Immersive and Counter-Immersive Styles of Writing AIDS in Sindiwe Magona’s Beauty’s Gift and Kgebetli Moele’s The Book of the Dead: A Didactic Approach to Writing AIDS

Kulukazi Soldati-Kahimbaara: University of Pretoria

DOI: https://dx.doi.org/

Abstract

Two distinct responses to the growing body of literature on AIDS, according to Joseph Cady, are immersive and counter-immersive AIDS writing. The former addresses itself to the denial which has dominated worldwide reaction to AIDS, and confronts this denial squarely in an effort to undo it. Central to immersive writing is an attempt to thrust the reader into a direct imaginative confrontation with the special horrors of AIDS, and thus forcing him/her to deal with these horrors with no relief or buffer provided by the writer. In Magona’s Beauty’s Gift, this is evident when Beauty wastes away suddenly, but denies that something is seriously wrong and in fact colludes with her husband (the alleged culprit who infects Beauty with HIV) in an effort to avoid the stigma and shame associated with admitting she is infected with HIV and AIDS by maintaining the denial and silence surrounding the disease. The latter also recognizes the dreadfulness of the disease and indicates the problem of denial in the larger society, but its stance towards the denial seems to be deferential.
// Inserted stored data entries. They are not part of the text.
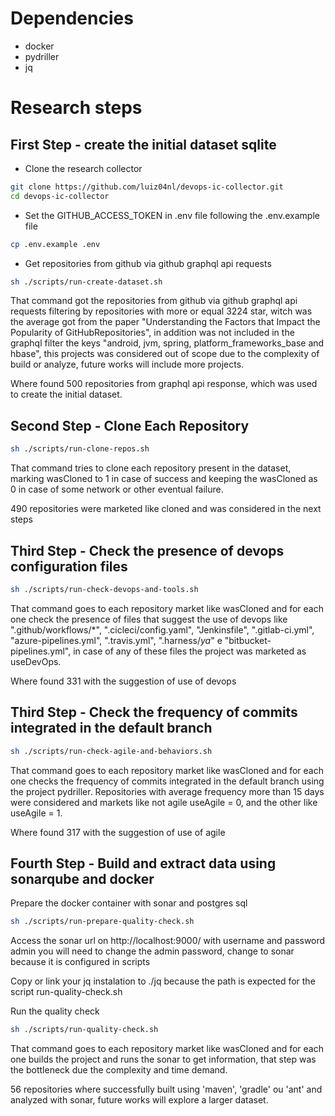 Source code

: # Dependencies
- docker
- pydriller
- jq

# Research steps

## First Step - create the initial dataset sqlite

- Clone the research collector

```bash
git clone https://github.com/luiz04nl/devops-ic-collector.git
cd devops-ic-collector
```

- Set the GITHUB_ACCESS_TOKEN in .env file following the .env.example file

```bash
cp .env.example .env
```

- Get repositories from github via github graphql api requests

```bash
sh ./scripts/run-create-dataset.sh
```

That command got the repositories from github via github graphql api requests filtering by
repositories with more or equal 3224 star, witch was the average got from the paper "Understanding the Factors that Impact the Popularity of GitHubRepositories", in addition was not included in the graphql filter the keys "android, jvm, spring, platform_frameworks_base and hbase", this projects was considered out of scope due to the complexity of build or analyze, future works will include more projects.

Where found 500 repositories from graphql api response, which was used to create the initial dataset.

## Second Step - Clone Each Repository

```bash
sh ./scripts/run-clone-repos.sh
```

That command tries to clone each repository present in the dataset, marking wasCloned to 1 in case of success and keeping the wasCloned as 0 in case of some network or other eventual failure.

490 repositories were marketed like cloned and was considered in the next steps

## Third Step - Check the presence of devops configuration files

```bash
sh ./scripts/run-check-devops-and-tools.sh
```

That command goes to each repository market like wasCloned and for each one check the presence of files that suggest the use of devops like ".github/workflows/*", ".cicleci/config.yaml", "Jenkinsfile", ".gitlab-ci.yml", "azure-pipelines.yml", ".travis.yml", ".harness/*ya*" e "bitbucket-pipelines.yml", in case of any of these files the project was marketed as useDevOps.

Where found 331 with the suggestion of use of devops

## Third Step - Check the frequency of commits integrated in the default branch

```bash
sh ./scripts/run-check-agile-and-behaviors.sh
```

That command goes to each repository market like wasCloned and for each one checks the frequency of commits integrated in the default branch using the project pydriller. Repositories with average frequency more than 15 days were considered and markets like not agile useAgile = 0, and the other like useAgile = 1.

Where found 317 with the suggestion of use of agile

## Fourth Step - Build and extract data using sonarqube and docker

Prepare the docker container with sonar and postgres sql
```bash
sh ./scripts/run-prepare-quality-check.sh
```

Access the sonar url on http://localhost:9000/ with username and password admin
you will need to change the admin password, change to sonar because it is configured in scripts

Copy or link your jq instalation to ./jq because the path is expected for the script run-quality-check.sh

Run the quality check
```bash
sh ./scripts/run-quality-check.sh
```

That command goes to each repository market like wasCloned and for each one builds the project and runs the sonar to get information, that step was the bottleneck due the complexity and time demand.

56 repositories where successfully built using 'maven', 'gradle' ou 'ant' and analyzed with sonar, future works will explore a larger dataset.
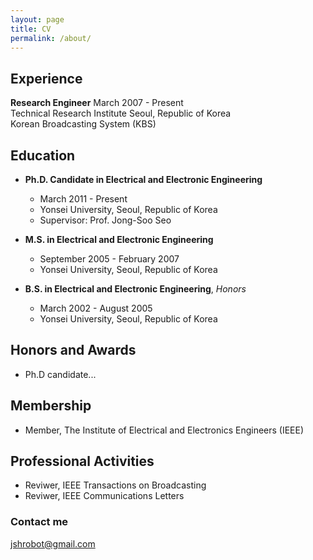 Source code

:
 ```yaml
---
layout: page
title: CV
permalink: /about/
---
```


## Experience

**Research Engineer**              March 2007 - Present             
Technical Research Institute       Seoul, Republic of Korea       
Korean Broadcasting System (KBS)


## Education

- **Ph.D. Candidate in Electrical and Electronic Engineering**   
	- March 2011 - Present    
	- Yonsei University, Seoul, Republic of Korea    
	- Supervisor: Prof. Jong-Soo Seo    
	 
- **M.S. in Electrical and Electronic Engineering**     
	- September 2005 - February 2007    
	- Yonsei University, Seoul, Republic of Korea       

- **B.S. in Electrical and Electronic Engineering**, *Honors*   
	- March 2002 - August 2005    
	- Yonsei University, Seoul, Republic of Korea  


## Honors and Awards

- Ph.D candidate...


## Membership

- Member, The Institute of Electrical and Electronics Engineers (IEEE)


## Professional Activities

- Reviwer, IEEE Transactions on Broadcasting  
- Reviwer, IEEE Communications Letters  


### Contact me

[jshrobot@gmail.com](mailto:jshrobot@gmail.com)
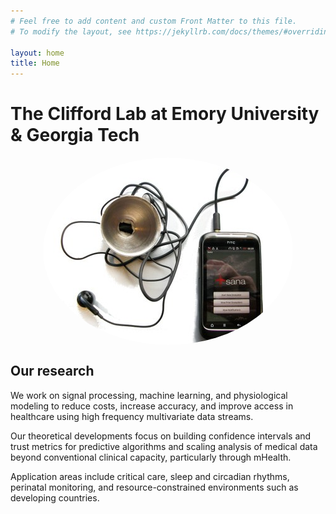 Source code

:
 ```yaml
---
# Feel free to add content and custom Front Matter to this file.
# To modify the layout, see https://jekyllrb.com/docs/themes/#overriding-theme-defaults

layout: home
title: Home
---
```


# The Clifford Lab at Emory University & Georgia Tech

<img src="equipment.jpg" style="border-radius: 50%; display: block; margin-left: auto; margin-right: auto;">

## Our research

We work on signal processing, machine learning, and physiological modeling to
reduce costs, increase accuracy, and improve access in healthcare using high
frequency multivariate data streams.

Our theoretical developments focus on building confidence intervals and trust
metrics for predictive algorithms and scaling analysis of medical data beyond
conventional clinical capacity, particularly through mHealth.

Application areas include critical care, sleep and circadian rhythms,
perinatal monitoring, and resource-constrained environments such as developing
countries.
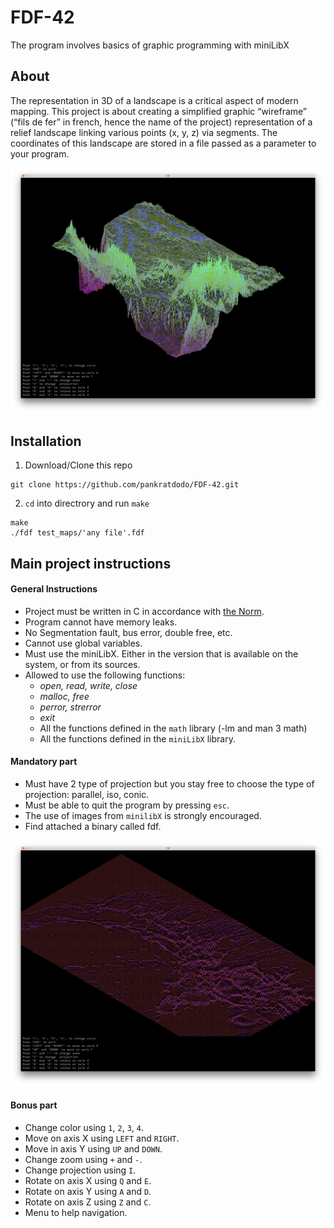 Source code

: # FDF-42
The program involves basics of graphic programming with miniLibX

## About
The representation in 3D of a landscape is a critical aspect of modern mapping. This project is about creating a simplified graphic “wireframe” (“fils de fer” in french,
hence the name of the project) representation of a relief landscape linking various points (x, y, z) via segments. The coordinates of this landscape are stored in a file passed as a parameter to your program.

![](France.png)

## Installation
1. Download/Clone this repo
```
git clone https://github.com/pankratdodo/FDF-42.git
```
2. `cd` into directrory and run `make`
```
make
./fdf test_maps/'any file'.fdf
```

## Main project instructions
#### General Instructions
- Project must be written in C in accordance with [the Norm](https://github.com/R4meau/minishell/blob/master/norme.en.pdf).
- Program cannot have memory leaks.
- No Segmentation fault, bus error, double free, etc.
- Cannot use global variables.
- Must use the miniLibX. Either in the version that is available on the system, or from its sources.
- Allowed to use the following functions:
  - *open, read, write, close*
  - *malloc, free*
  - *perror, strerror*
  - *exit*
  - All the functions defined in the `math` library (-lm and man 3 math)
  - All the functions defined in the `miniLibX` library.
  
#### Mandatory part
- Must have 2 type of projection but you stay free to choose the type of projection: parallel, iso, conic.
- Must be able to quit the program by pressing `esc`.
- The use of images from `minilibX` is strongly encouraged.
- Find attached a binary called fdf.

![](Mars.png)

#### Bonus part
- Change color using `1`, `2`, `3`, `4`.
- Move on axis X using `LEFT` and `RIGHT`.
- Move in axis Y using `UP` and `DOWN`.
- Change zoom using `+` and `-`.
- Change projection using `I`.
- Rotate on axis X using `Q` and `E`.
- Rotate on axis Y using `A` and `D`.
- Rotate on axis Z using `Z` and `C`.
- Menu to help navigation.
As is the case with counter-immersive writing, Moele’s novel, The Book of the Dead, focuses on characters who are themselves in various degrees of denial about AIDS, and it treats its readers the way the characters handle their disturbing contact with AIDS, protecting them from a jarring confrontation with the subject by using a variety of distancing devices. What the two novels succeed in revealing is that free availability of knowledge about how people get infected with HIV, how HIV spreads, and how individuals can protect themselves against infection by either condomizing, abstinence, etc., does not always translate into changing sexual behavior, and this applies to people of all races, the rich and the poor, the educated and uneducated, and the young and the old alike.